From: Branimir Maksimovic on
On Fri, 28 May 2010 11:33:05 -0700 (PDT)
Nathan <nathancbaker(a)gmail.com> wrote:

> On May 28, 3:58 am, Branimir Maksimovic <bm...(a)hotmail.com> wrote:
> >
> > It goes in reverse order?
> >
>
> The 'std' is there to cause 'stosb' to decrement EDI because we want
> to fill the right-most part of that string first -- that is where the
> lower-order digits go.
>
> Nathan.

Thanks!

Branimir.

--
http://maxa.homedns.org/

Sometimes online sometimes not

Svima je "dozvoljeno" biti idiot i
> mrak, ali samo neki to odaberu,


From: Frank Kotler on
Rod Pemberton wrote:
> "Frank Kotler" <fbkotler(a)myfairpoint.net> wrote in message
> news:hto6nn$soc$1(a)speranza.aioe.org...
>> Naw, we're just printing the bytes in "reversed order" - high nybble of
>> edx first, low nybble of eax last. Since we "get" them al-first,
>> Nathan's setting the direction flag to start at the "end" of the buffer,
>> and work toward the "front".
>>
>
> Sorry, I didn't look at the routine... Can't he just change the starting
> position and direction of the print on the screen, instead of the order of
> the byte processing via DF? I.e., print byte to the right, move left a
> char, print next byte, etc.

I guess you could do that. How would you do it? Print backspace twice?
Or move the cursor with a bios int? (FWIW, printing 8 doesn't seem to
backspace in Linux - use VT100 sequences, I guess...)

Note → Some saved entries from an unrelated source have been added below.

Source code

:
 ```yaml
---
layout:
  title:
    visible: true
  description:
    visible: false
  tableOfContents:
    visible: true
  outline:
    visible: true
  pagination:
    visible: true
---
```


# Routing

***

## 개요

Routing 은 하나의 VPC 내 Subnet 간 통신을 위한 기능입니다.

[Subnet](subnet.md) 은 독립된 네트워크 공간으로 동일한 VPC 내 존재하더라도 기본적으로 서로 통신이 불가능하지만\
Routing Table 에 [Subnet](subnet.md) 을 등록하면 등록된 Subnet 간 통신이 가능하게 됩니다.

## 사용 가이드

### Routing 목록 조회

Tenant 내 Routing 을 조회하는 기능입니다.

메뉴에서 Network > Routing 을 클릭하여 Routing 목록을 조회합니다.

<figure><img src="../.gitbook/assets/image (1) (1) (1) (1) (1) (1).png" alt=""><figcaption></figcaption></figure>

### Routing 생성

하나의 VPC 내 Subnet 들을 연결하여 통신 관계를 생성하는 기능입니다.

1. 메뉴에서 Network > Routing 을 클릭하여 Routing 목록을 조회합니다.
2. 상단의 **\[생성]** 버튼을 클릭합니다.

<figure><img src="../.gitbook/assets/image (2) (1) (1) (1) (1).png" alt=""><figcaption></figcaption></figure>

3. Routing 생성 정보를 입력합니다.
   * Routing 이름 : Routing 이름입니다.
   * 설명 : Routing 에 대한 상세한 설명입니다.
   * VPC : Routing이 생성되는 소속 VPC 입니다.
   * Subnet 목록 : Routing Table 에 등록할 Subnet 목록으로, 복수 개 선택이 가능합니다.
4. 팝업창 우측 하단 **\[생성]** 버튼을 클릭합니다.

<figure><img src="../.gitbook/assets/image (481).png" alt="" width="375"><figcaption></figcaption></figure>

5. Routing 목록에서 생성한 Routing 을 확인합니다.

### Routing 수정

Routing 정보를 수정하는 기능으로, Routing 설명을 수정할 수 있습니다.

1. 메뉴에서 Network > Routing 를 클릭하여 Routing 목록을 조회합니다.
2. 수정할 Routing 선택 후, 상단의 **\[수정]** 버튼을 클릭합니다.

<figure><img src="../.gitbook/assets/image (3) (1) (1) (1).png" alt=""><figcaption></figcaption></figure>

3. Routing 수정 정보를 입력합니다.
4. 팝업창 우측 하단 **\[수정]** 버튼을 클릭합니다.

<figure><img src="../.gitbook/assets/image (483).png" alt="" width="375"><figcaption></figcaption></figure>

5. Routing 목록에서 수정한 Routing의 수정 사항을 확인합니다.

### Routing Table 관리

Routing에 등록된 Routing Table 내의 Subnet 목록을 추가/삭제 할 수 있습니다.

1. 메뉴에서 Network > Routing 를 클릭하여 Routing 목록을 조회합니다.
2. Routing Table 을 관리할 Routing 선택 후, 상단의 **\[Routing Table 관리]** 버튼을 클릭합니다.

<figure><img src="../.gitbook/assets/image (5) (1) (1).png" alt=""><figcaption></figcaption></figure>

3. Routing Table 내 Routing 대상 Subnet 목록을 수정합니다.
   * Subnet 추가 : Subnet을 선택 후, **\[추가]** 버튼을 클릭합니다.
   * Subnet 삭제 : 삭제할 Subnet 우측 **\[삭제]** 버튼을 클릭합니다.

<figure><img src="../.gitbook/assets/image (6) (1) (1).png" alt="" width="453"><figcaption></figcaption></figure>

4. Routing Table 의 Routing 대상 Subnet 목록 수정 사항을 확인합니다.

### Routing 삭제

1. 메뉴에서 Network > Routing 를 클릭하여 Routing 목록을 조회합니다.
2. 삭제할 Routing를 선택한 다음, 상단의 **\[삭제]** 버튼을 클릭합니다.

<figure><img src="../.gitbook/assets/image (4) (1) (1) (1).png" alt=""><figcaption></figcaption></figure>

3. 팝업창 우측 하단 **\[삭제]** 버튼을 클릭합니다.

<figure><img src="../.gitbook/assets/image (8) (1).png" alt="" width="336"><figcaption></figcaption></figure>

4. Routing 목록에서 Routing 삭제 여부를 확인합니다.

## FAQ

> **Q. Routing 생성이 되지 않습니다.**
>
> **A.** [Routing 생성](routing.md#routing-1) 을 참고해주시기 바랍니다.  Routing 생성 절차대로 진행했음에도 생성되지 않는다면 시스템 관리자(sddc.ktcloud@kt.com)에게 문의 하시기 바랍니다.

Another way to deal with the "bytes in wrong order" problem is to store
'em in the buffer "as they come" and do a "revstring" on it before
printing. Or push 'em on the stack and pop 'em off in the "right" order.
I thought Nathan's approach of using std/cld worked out pretty well...

Pity we can't "rold eax, edx, 4"... which would rotate the high nybble
of edx into the low nybble of eax... if pigs had wings...

Best,
Frank

From: Rod Pemberton on
"Frank Kotler" <fbkotler(a)myfairpoint.net> wrote in message
news:htt678$m3i$1(a)speranza.aioe.org...
> Rod Pemberton wrote:
> > "Frank Kotler" <fbkotler(a)myfairpoint.net> wrote in message
> > news:hto6nn$soc$1(a)speranza.aioe.org...
> >> Naw, we're just printing the bytes in "reversed order" - high nybble of
> >> edx first, low nybble of eax last. Since we "get" them al-first,
> >> Nathan's setting the direction flag to start at the "end" of the
buffer,
> >> and work toward the "front".
> >>
> >
> > Sorry, I didn't look at the routine... Can't he just change the
starting
> > position and direction of the print on the screen, instead of the order
of
> > the byte processing via DF? I.e., print byte to the right, move left a
> > char, print next byte, etc.
>
> I guess you could do that. How would you do it?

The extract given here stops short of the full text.